→ **Prompt**
Word for word, copy the data that follows and skip its pictures.

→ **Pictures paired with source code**
━━━━━━━━

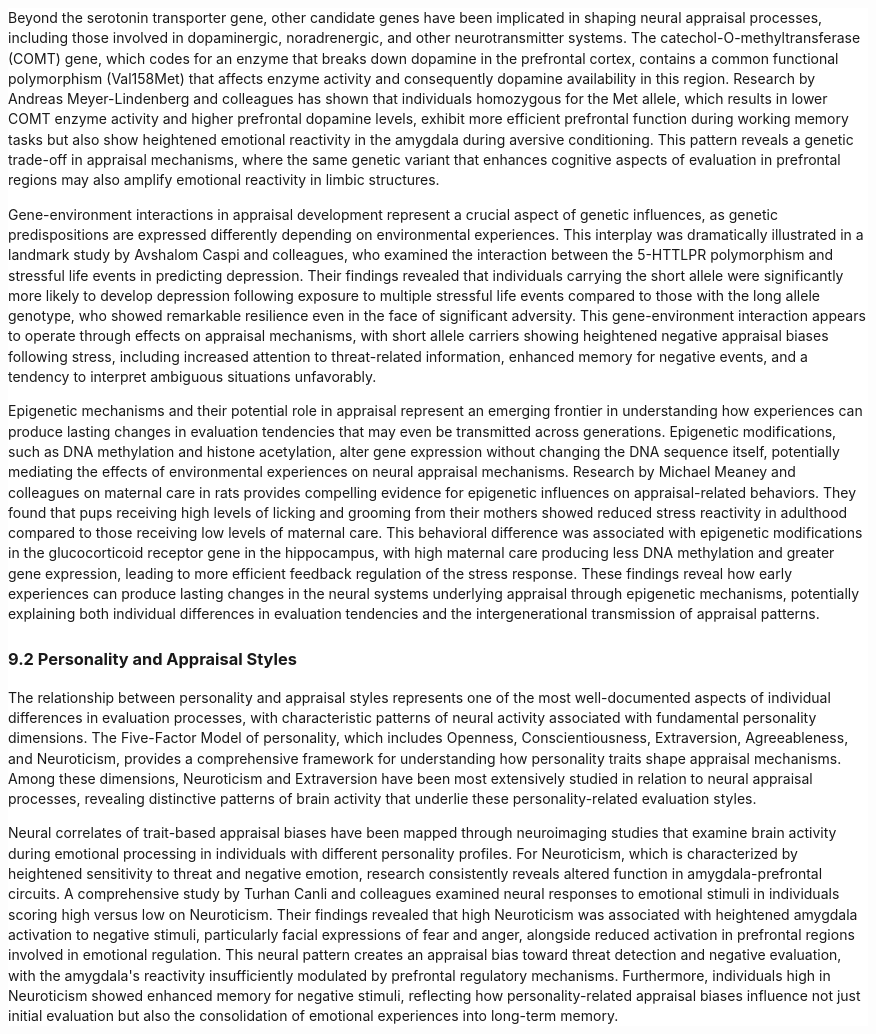 Beyond the serotonin transporter gene, other candidate genes have been implicated in shaping neural appraisal processes, including those involved in dopaminergic, noradrenergic, and other neurotransmitter systems. The catechol-O-methyltransferase (COMT) gene, which codes for an enzyme that breaks down dopamine in the prefrontal cortex, contains a common functional polymorphism (Val158Met) that affects enzyme activity and consequently dopamine availability in this region. Research by Andreas Meyer-Lindenberg and colleagues has shown that individuals homozygous for the Met allele, which results in lower COMT enzyme activity and higher prefrontal dopamine levels, exhibit more efficient prefrontal function during working memory tasks but also show heightened emotional reactivity in the amygdala during aversive conditioning. This pattern reveals a genetic trade-off in appraisal mechanisms, where the same genetic variant that enhances cognitive aspects of evaluation in prefrontal regions may also amplify emotional reactivity in limbic structures.

Gene-environment interactions in appraisal development represent a crucial aspect of genetic influences, as genetic predispositions are expressed differently depending on environmental experiences. This interplay was dramatically illustrated in a landmark study by Avshalom Caspi and colleagues, who examined the interaction between the 5-HTTLPR polymorphism and stressful life events in predicting depression. Their findings revealed that individuals carrying the short allele were significantly more likely to develop depression following exposure to multiple stressful life events compared to those with the long allele genotype, who showed remarkable resilience even in the face of significant adversity. This gene-environment interaction appears to operate through effects on appraisal mechanisms, with short allele carriers showing heightened negative appraisal biases following stress, including increased attention to threat-related information, enhanced memory for negative events, and a tendency to interpret ambiguous situations unfavorably.

Epigenetic mechanisms and their potential role in appraisal represent an emerging frontier in understanding how experiences can produce lasting changes in evaluation tendencies that may even be transmitted across generations. Epigenetic modifications, such as DNA methylation and histone acetylation, alter gene expression without changing the DNA sequence itself, potentially mediating the effects of environmental experiences on neural appraisal mechanisms. Research by Michael Meaney and colleagues on maternal care in rats provides compelling evidence for epigenetic influences on appraisal-related behaviors. They found that pups receiving high levels of licking and grooming from their mothers showed reduced stress reactivity in adulthood compared to those receiving low levels of maternal care. This behavioral difference was associated with epigenetic modifications in the glucocorticoid receptor gene in the hippocampus, with high maternal care producing less DNA methylation and greater gene expression, leading to more efficient feedback regulation of the stress response. These findings reveal how early experiences can produce lasting changes in the neural systems underlying appraisal through epigenetic mechanisms, potentially explaining both individual differences in evaluation tendencies and the intergenerational transmission of appraisal patterns.

### 9.2 Personality and Appraisal Styles

The relationship between personality and appraisal styles represents one of the most well-documented aspects of individual differences in evaluation processes, with characteristic patterns of neural activity associated with fundamental personality dimensions. The Five-Factor Model of personality, which includes Openness, Conscientiousness, Extraversion, Agreeableness, and Neuroticism, provides a comprehensive framework for understanding how personality traits shape appraisal mechanisms. Among these dimensions, Neuroticism and Extraversion have been most extensively studied in relation to neural appraisal processes, revealing distinctive patterns of brain activity that underlie these personality-related evaluation styles.

Neural correlates of trait-based appraisal biases have been mapped through neuroimaging studies that examine brain activity during emotional processing in individuals with different personality profiles. For Neuroticism, which is characterized by heightened sensitivity to threat and negative emotion, research consistently reveals altered function in amygdala-prefrontal circuits. A comprehensive study by Turhan Canli and colleagues examined neural responses to emotional stimuli in individuals scoring high versus low on Neuroticism. Their findings revealed that high Neuroticism was associated with heightened amygdala activation to negative stimuli, particularly facial expressions of fear and anger, alongside reduced activation in prefrontal regions involved in emotional regulation. This neural pattern creates an appraisal bias toward threat detection and negative evaluation, with the amygdala's reactivity insufficiently modulated by prefrontal regulatory mechanisms. Furthermore, individuals high in Neuroticism showed enhanced memory for negative stimuli, reflecting how personality-related appraisal biases influence not just initial evaluation but also the consolidation of emotional experiences into long-term memory.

━━━━━━━━

→ **Output**
 Beyond the serotonin transporter gene, other candidate genes have been implicated in shaping neural appraisal processes, including those involved in dopaminergic, noradrenergic, and other neurotransmitter systems. The catechol-O-methyltransferase (COMT) gene, which codes for an enzyme that breaks down dopamine in the prefrontal cortex, contains a common functional polymorphism (Val158Met) that affects enzyme activity and consequently dopamine availability in this region. Research by Andreas Meyer-Lindenberg and colleagues has shown that individuals homozygous for the Met allele, which results in lower COMT enzyme activity and higher prefrontal dopamine levels, exhibit more efficient prefrontal function during working memory tasks but also show heightened emotional reactivity in the amygdala during aversive conditioning. This pattern reveals a genetic trade-off in appraisal mechanisms, where the same genetic variant that enhances cognitive aspects of evaluation in prefrontal regions may also amplify emotional reactivity in limbic structures.

Gene-environment interactions in appraisal development represent a crucial aspect of genetic influences, as genetic predispositions are expressed differently depending on environmental experiences. This interplay was dramatically illustrated in a landmark study by Avshalom Caspi and colleagues, who examined the interaction between the 5-HTTLPR polymorphism and stressful life events in predicting depression. Their findings revealed that individuals carrying the short allele were significantly more likely to develop depression following exposure to multiple stressful life events compared to those with the long allele genotype, who showed remarkable resilience even in the face of significant adversity. This gene-environment interaction appears to operate through effects on appraisal mechanisms, with short allele carriers showing heightened negative appraisal biases following stress, including increased attention to threat-related information, enhanced memory for negative events, and a tendency to interpret ambiguous situations unfavorably.

Epigenetic mechanisms and their potential role in appraisal represent an emerging frontier in understanding how experiences can produce lasting changes in evaluation tendencies that may even be transmitted across generations. Epigenetic modifications, such as DNA methylation and histone acetylation, alter gene expression without changing the DNA sequence itself, potentially mediating the effects of environmental experiences on neural appraisal mechanisms. Research by Michael Meaney and colleagues on maternal care in rats provides compelling evidence for epigenetic influences on appraisal-related behaviors. They found that pups receiving high levels of licking and grooming from their mothers showed reduced stress reactivity in adulthood compared to those receiving low levels of maternal care. This behavioral difference was associated with epigenetic modifications in the glucocorticoid receptor gene in the hippocampus, with high maternal care producing less DNA methylation and greater gene expression, leading to more efficient feedback regulation of the stress response. These findings reveal how early experiences can produce lasting changes in the neural systems underlying appraisal through epigenetic mechanisms, potentially explaining both individual differences in evaluation tendencies and the intergenerational transmission of appraisal patterns.

### 9.2 Personality and Appraisal Styles

The relationship between personality and appraisal styles represents one of the most well-documented aspects of individual differences in evaluation processes, with characteristic patterns of neural activity associated with fundamental personality dimensions. The Five-Factor Model of personality, which includes Openness, Conscientiousness, Extraversion, Agreeableness, and Neuroticism, provides a comprehensive framework for understanding how personality traits shape appraisal mechanisms. Among these dimensions, Neuroticism and Extraversion have been most extensively studied in relation to neural appraisal processes, revealing distinctive patterns of brain activity that underlie these personality-related evaluation styles.

Neural correlates of trait-based appraisal biases have been mapped through neuroimaging studies that examine brain activity during emotional processing in individuals with different personality profiles. For Neuroticism, which is characterized by heightened sensitivity to threat and negative emotion, research consistently reveals altered function in amygdala-prefrontal circuits. A comprehensive study by Turhan Canli and colleagues examined neural responses to emotional stimuli in individuals scoring high versus low on Neuroticism. Their findings revealed that high Neuroticism was associated with heightened amygdala activation to negative stimuli, particularly facial expressions of fear and anger, alongside reduced activation in prefrontal regions involved in emotional regulation. This neural pattern creates an appraisal bias toward threat detection and negative evaluation, with the amygdala's reactivity insufficiently modulated by prefrontal regulatory mechanisms. Furthermore, individuals high in Neuroticism showed enhanced memory for negative stimuli, reflecting how personality-related appraisal biases influence not just initial evaluation but also the consolidation of emotional experiences into long-term memory.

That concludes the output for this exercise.